__Dataset excerpts__.
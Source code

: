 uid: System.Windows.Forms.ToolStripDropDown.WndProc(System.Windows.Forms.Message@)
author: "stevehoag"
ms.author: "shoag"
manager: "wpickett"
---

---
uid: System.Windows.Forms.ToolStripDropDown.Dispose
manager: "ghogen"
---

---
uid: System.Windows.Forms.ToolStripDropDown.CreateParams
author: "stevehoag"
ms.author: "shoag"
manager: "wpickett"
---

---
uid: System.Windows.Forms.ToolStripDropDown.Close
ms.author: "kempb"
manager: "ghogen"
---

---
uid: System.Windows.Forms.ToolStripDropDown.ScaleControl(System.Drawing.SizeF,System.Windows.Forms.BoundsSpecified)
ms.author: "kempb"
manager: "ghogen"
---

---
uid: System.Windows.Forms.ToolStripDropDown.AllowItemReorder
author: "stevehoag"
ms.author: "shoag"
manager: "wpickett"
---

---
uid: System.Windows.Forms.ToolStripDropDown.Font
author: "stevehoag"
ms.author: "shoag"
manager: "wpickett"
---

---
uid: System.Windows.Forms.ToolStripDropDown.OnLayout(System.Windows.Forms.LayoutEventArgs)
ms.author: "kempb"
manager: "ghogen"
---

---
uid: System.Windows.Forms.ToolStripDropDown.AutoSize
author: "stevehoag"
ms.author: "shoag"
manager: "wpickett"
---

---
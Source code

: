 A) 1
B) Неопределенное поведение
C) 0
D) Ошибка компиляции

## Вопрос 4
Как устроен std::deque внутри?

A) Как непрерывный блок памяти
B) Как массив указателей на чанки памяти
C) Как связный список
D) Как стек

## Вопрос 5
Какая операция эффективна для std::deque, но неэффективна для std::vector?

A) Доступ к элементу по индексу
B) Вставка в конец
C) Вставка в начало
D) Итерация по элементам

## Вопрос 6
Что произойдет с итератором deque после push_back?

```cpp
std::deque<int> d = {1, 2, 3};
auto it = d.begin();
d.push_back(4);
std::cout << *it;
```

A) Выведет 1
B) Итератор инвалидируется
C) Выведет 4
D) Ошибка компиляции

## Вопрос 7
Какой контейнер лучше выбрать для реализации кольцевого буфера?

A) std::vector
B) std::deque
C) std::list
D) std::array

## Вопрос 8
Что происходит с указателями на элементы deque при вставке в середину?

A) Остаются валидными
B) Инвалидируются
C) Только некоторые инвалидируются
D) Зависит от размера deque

--

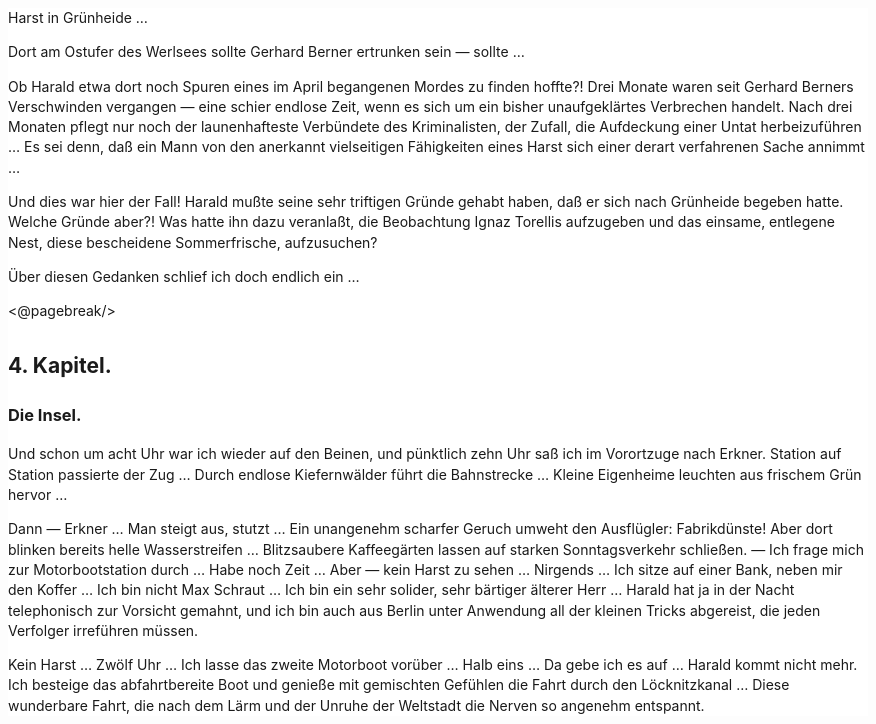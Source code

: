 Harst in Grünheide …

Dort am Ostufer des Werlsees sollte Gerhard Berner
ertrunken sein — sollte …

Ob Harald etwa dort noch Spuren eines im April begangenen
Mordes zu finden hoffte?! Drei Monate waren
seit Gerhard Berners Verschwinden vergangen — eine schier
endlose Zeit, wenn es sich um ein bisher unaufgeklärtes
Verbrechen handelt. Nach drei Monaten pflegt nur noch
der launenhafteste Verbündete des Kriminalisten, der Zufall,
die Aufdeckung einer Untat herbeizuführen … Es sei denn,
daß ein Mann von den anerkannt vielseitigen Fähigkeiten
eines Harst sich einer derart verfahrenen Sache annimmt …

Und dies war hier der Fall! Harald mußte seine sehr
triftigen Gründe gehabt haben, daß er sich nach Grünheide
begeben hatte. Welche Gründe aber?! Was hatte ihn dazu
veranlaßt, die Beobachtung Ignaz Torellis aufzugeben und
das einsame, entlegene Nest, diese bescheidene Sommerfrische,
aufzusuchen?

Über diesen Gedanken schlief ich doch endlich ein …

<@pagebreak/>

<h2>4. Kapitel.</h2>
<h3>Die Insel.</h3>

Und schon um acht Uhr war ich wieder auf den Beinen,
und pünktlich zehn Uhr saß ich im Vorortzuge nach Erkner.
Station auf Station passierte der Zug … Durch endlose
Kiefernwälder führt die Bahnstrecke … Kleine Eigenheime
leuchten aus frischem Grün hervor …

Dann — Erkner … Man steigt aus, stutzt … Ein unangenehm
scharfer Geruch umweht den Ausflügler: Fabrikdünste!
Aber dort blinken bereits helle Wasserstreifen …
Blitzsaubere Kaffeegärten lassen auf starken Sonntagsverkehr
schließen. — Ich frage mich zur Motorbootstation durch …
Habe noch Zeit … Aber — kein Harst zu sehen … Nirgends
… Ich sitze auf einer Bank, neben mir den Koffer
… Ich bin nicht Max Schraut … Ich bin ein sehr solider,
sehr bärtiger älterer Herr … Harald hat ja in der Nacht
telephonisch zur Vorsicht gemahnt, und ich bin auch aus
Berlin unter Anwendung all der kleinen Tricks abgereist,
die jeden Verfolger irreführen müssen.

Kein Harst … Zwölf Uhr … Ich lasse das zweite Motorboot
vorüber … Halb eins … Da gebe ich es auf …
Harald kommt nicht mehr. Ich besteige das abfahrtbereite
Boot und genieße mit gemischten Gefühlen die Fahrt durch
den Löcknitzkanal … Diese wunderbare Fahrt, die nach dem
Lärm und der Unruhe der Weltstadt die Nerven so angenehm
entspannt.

__Problem details__.
Reproduce the lines of the entries above from the one with "endlose Zeit, wenn" to the one with "Aber dort blinken", both included, exactly and without any other line.

__Reply to the task__.
endlose Zeit, wenn es sich um ein bisher unaufgeklärtes
Verbrechen handelt. Nach drei Monaten pflegt nur noch
der launenhafteste Verbündete des Kriminalisten, der Zufall,
die Aufdeckung einer Untat herbeizuführen … Es sei denn,
daß ein Mann von den anerkannt vielseitigen Fähigkeiten
eines Harst sich einer derart verfahrenen Sache annimmt …

Und dies war hier der Fall! Harald mußte seine sehr
triftigen Gründe gehabt haben, daß er sich nach Grünheide
begeben hatte. Welche Gründe aber?! Was hatte ihn dazu
veranlaßt, die Beobachtung Ignaz Torellis aufzugeben und
das einsame, entlegene Nest, diese bescheidene Sommerfrische,
aufzusuchen?

Über diesen Gedanken schlief ich doch endlich ein …

<@pagebreak/>

<h2>4. Kapitel.</h2>
<h3>Die Insel.</h3>

Und schon um acht Uhr war ich wieder auf den Beinen,
und pünktlich zehn Uhr saß ich im Vorortzuge nach Erkner.
Station auf Station passierte der Zug … Durch endlose
Kiefernwälder führt die Bahnstrecke … Kleine Eigenheime
leuchten aus frischem Grün hervor …

Dann — Erkner … Man steigt aus, stutzt … Ein unangenehm
scharfer Geruch umweht den Ausflügler: Fabrikdünste!
Aber dort blinken bereits helle Wasserstreifen …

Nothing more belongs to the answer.